*Records provided:*
━━━━━━━━━━

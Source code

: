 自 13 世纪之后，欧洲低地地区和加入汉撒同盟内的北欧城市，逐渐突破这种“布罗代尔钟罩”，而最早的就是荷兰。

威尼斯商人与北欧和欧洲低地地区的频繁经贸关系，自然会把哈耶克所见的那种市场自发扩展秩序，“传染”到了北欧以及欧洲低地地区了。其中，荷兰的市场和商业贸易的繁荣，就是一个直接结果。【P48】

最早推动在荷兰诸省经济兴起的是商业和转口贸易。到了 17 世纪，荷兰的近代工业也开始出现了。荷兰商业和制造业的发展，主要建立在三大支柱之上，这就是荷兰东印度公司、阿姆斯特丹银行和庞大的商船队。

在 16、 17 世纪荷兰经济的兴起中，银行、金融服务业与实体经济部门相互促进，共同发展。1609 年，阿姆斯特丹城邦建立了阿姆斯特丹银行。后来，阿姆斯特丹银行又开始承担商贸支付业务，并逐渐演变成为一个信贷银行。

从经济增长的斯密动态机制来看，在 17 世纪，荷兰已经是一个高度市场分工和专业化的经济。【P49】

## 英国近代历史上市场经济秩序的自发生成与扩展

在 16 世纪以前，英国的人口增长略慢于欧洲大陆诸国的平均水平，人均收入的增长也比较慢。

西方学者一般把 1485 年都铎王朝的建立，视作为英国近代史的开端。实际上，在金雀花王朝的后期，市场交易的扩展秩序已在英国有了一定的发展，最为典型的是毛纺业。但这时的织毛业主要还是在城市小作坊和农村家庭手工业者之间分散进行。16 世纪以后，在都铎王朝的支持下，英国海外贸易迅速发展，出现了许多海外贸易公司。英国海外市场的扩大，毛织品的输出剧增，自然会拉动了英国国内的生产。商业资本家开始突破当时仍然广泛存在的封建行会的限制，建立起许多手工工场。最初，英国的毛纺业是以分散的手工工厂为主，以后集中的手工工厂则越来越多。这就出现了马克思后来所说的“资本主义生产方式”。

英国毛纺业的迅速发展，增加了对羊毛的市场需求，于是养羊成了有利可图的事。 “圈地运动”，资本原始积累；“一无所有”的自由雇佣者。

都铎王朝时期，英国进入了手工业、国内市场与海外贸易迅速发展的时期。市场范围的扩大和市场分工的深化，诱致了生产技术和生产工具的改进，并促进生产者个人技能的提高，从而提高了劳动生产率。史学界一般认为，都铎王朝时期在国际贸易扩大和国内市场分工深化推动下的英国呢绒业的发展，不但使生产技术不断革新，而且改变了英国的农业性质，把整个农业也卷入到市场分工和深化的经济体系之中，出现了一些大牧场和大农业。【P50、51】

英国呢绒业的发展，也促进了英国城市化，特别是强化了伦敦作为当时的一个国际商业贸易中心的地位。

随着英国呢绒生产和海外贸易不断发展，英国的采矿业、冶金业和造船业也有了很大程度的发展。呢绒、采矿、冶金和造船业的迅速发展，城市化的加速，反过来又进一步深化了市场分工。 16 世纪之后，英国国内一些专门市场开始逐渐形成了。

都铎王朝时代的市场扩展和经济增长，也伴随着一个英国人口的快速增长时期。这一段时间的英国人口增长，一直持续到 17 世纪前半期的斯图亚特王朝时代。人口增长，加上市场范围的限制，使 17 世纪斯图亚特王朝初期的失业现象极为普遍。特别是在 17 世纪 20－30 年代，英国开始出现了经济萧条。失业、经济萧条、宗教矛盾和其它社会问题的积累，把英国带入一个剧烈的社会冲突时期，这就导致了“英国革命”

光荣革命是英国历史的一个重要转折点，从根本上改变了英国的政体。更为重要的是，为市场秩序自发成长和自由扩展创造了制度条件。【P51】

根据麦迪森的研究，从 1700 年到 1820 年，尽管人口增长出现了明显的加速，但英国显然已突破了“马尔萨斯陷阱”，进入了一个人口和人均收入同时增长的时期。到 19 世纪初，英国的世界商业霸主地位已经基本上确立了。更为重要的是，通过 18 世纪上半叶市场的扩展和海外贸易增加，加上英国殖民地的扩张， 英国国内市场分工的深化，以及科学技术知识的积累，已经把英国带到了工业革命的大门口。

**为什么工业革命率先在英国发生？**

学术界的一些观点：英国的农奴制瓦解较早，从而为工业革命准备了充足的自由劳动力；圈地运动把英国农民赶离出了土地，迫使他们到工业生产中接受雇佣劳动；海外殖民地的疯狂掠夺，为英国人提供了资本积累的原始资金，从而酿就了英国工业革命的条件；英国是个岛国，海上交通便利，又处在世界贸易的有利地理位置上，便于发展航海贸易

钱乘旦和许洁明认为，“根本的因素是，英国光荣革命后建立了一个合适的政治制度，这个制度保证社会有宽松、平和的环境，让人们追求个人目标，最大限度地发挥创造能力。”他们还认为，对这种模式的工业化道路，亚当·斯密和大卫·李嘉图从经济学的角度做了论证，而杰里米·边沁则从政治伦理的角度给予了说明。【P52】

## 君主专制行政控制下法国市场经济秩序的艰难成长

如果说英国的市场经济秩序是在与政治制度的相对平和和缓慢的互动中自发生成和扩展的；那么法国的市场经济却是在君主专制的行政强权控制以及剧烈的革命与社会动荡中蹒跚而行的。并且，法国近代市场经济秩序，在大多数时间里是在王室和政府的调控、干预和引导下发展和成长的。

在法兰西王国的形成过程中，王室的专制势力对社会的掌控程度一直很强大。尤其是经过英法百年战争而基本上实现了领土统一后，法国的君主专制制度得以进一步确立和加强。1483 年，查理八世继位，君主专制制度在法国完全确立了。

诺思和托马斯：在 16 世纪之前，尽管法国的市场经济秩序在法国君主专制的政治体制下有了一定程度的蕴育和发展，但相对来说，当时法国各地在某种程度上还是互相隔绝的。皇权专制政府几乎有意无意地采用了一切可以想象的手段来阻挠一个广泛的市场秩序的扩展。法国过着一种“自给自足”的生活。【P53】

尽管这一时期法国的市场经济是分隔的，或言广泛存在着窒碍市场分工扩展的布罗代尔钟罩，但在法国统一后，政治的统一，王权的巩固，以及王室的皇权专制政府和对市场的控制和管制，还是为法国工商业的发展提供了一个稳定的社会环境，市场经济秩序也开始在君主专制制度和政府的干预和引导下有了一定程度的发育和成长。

━━━━━━━━━━

*Work item:* Copy the entire listing above, line for line, exactly.

*Answer to this task:*
Source code

: 自 13 世纪之后，欧洲低地地区和加入汉撒同盟内的北欧城市，逐渐突破这种“布罗代尔钟罩”，而最早的就是荷兰。

威尼斯商人与北欧和欧洲低地地区的频繁经贸关系，自然会把哈耶克所见的那种市场自发扩展秩序，“传染”到了北欧以及欧洲低地地区了。其中，荷兰的市场和商业贸易的繁荣，就是一个直接结果。【P48】

最早推动在荷兰诸省经济兴起的是商业和转口贸易。到了 17 世纪，荷兰的近代工业也开始出现了。荷兰商业和制造业的发展，主要建立在三大支柱之上，这就是荷兰东印度公司、阿姆斯特丹银行和庞大的商船队。

在 16、 17 世纪荷兰经济的兴起中，银行、金融服务业与实体经济部门相互促进，共同发展。1609 年，阿姆斯特丹城邦建立了阿姆斯特丹银行。后来，阿姆斯特丹银行又开始承担商贸支付业务，并逐渐演变成为一个信贷银行。

从经济增长的斯密动态机制来看，在 17 世纪，荷兰已经是一个高度市场分工和专业化的经济。【P49】

## 英国近代历史上市场经济秩序的自发生成与扩展

在 16 世纪以前，英国的人口增长略慢于欧洲大陆诸国的平均水平，人均收入的增长也比较慢。

西方学者一般把 1485 年都铎王朝的建立，视作为英国近代史的开端。实际上，在金雀花王朝的后期，市场交易的扩展秩序已在英国有了一定的发展，最为典型的是毛纺业。但这时的织毛业主要还是在城市小作坊和农村家庭手工业者之间分散进行。16 世纪以后，在都铎王朝的支持下，英国海外贸易迅速发展，出现了许多海外贸易公司。英国海外市场的扩大，毛织品的输出剧增，自然会拉动了英国国内的生产。商业资本家开始突破当时仍然广泛存在的封建行会的限制，建立起许多手工工场。最初，英国的毛纺业是以分散的手工工厂为主，以后集中的手工工厂则越来越多。这就出现了马克思后来所说的“资本主义生产方式”。

英国毛纺业的迅速发展，增加了对羊毛的市场需求，于是养羊成了有利可图的事。 “圈地运动”，资本原始积累；“一无所有”的自由雇佣者。

都铎王朝时期，英国进入了手工业、国内市场与海外贸易迅速发展的时期。市场范围的扩大和市场分工的深化，诱致了生产技术和生产工具的改进，并促进生产者个人技能的提高，从而提高了劳动生产率。史学界一般认为，都铎王朝时期在国际贸易扩大和国内市场分工深化推动下的英国呢绒业的发展，不但使生产技术不断革新，而且改变了英国的农业性质，把整个农业也卷入到市场分工和深化的经济体系之中，出现了一些大牧场和大农业。【P50、51】

英国呢绒业的发展，也促进了英国城市化，特别是强化了伦敦作为当时的一个国际商业贸易中心的地位。

随着英国呢绒生产和海外贸易不断发展，英国的采矿业、冶金业和造船业也有了很大程度的发展。呢绒、采矿、冶金和造船业的迅速发展，城市化的加速，反过来又进一步深化了市场分工。 16 世纪之后，英国国内一些专门市场开始逐渐形成了。

都铎王朝时代的市场扩展和经济增长，也伴随着一个英国人口的快速增长时期。这一段时间的英国人口增长，一直持续到 17 世纪前半期的斯图亚特王朝时代。人口增长，加上市场范围的限制，使 17 世纪斯图亚特王朝初期的失业现象极为普遍。特别是在 17 世纪 20－30 年代，英国开始出现了经济萧条。失业、经济萧条、宗教矛盾和其它社会问题的积累，把英国带入一个剧烈的社会冲突时期，这就导致了“英国革命”

光荣革命是英国历史的一个重要转折点，从根本上改变了英国的政体。更为重要的是，为市场秩序自发成长和自由扩展创造了制度条件。【P51】

根据麦迪森的研究，从 1700 年到 1820 年，尽管人口增长出现了明显的加速，但英国显然已突破了“马尔萨斯陷阱”，进入了一个人口和人均收入同时增长的时期。到 19 世纪初，英国的世界商业霸主地位已经基本上确立了。更为重要的是，通过 18 世纪上半叶市场的扩展和海外贸易增加，加上英国殖民地的扩张， 英国国内市场分工的深化，以及科学技术知识的积累，已经把英国带到了工业革命的大门口。

**为什么工业革命率先在英国发生？**

学术界的一些观点：英国的农奴制瓦解较早，从而为工业革命准备了充足的自由劳动力；圈地运动把英国农民赶离出了土地，迫使他们到工业生产中接受雇佣劳动；海外殖民地的疯狂掠夺，为英国人提供了资本积累的原始资金，从而酿就了英国工业革命的条件；英国是个岛国，海上交通便利，又处在世界贸易的有利地理位置上，便于发展航海贸易

钱乘旦和许洁明认为，“根本的因素是，英国光荣革命后建立了一个合适的政治制度，这个制度保证社会有宽松、平和的环境，让人们追求个人目标，最大限度地发挥创造能力。”他们还认为，对这种模式的工业化道路，亚当·斯密和大卫·李嘉图从经济学的角度做了论证，而杰里米·边沁则从政治伦理的角度给予了说明。【P52】

## 君主专制行政控制下法国市场经济秩序的艰难成长

如果说英国的市场经济秩序是在与政治制度的相对平和和缓慢的互动中自发生成和扩展的；那么法国的市场经济却是在君主专制的行政强权控制以及剧烈的革命与社会动荡中蹒跚而行的。并且，法国近代市场经济秩序，在大多数时间里是在王室和政府的调控、干预和引导下发展和成长的。

在法兰西王国的形成过程中，王室的专制势力对社会的掌控程度一直很强大。尤其是经过英法百年战争而基本上实现了领土统一后，法国的君主专制制度得以进一步确立和加强。1483 年，查理八世继位，君主专制制度在法国完全确立了。

诺思和托马斯：在 16 世纪之前，尽管法国的市场经济秩序在法国君主专制的政治体制下有了一定程度的蕴育和发展，但相对来说，当时法国各地在某种程度上还是互相隔绝的。皇权专制政府几乎有意无意地采用了一切可以想象的手段来阻挠一个广泛的市场秩序的扩展。法国过着一种“自给自足”的生活。【P53】

尽管这一时期法国的市场经济是分隔的，或言广泛存在着窒碍市场分工扩展的布罗代尔钟罩，但在法国统一后，政治的统一，王权的巩固，以及王室的皇权专制政府和对市场的控制和管制，还是为法国工商业的发展提供了一个稳定的社会环境，市场经济秩序也开始在君主专制制度和政府的干预和引导下有了一定程度的发育和成长。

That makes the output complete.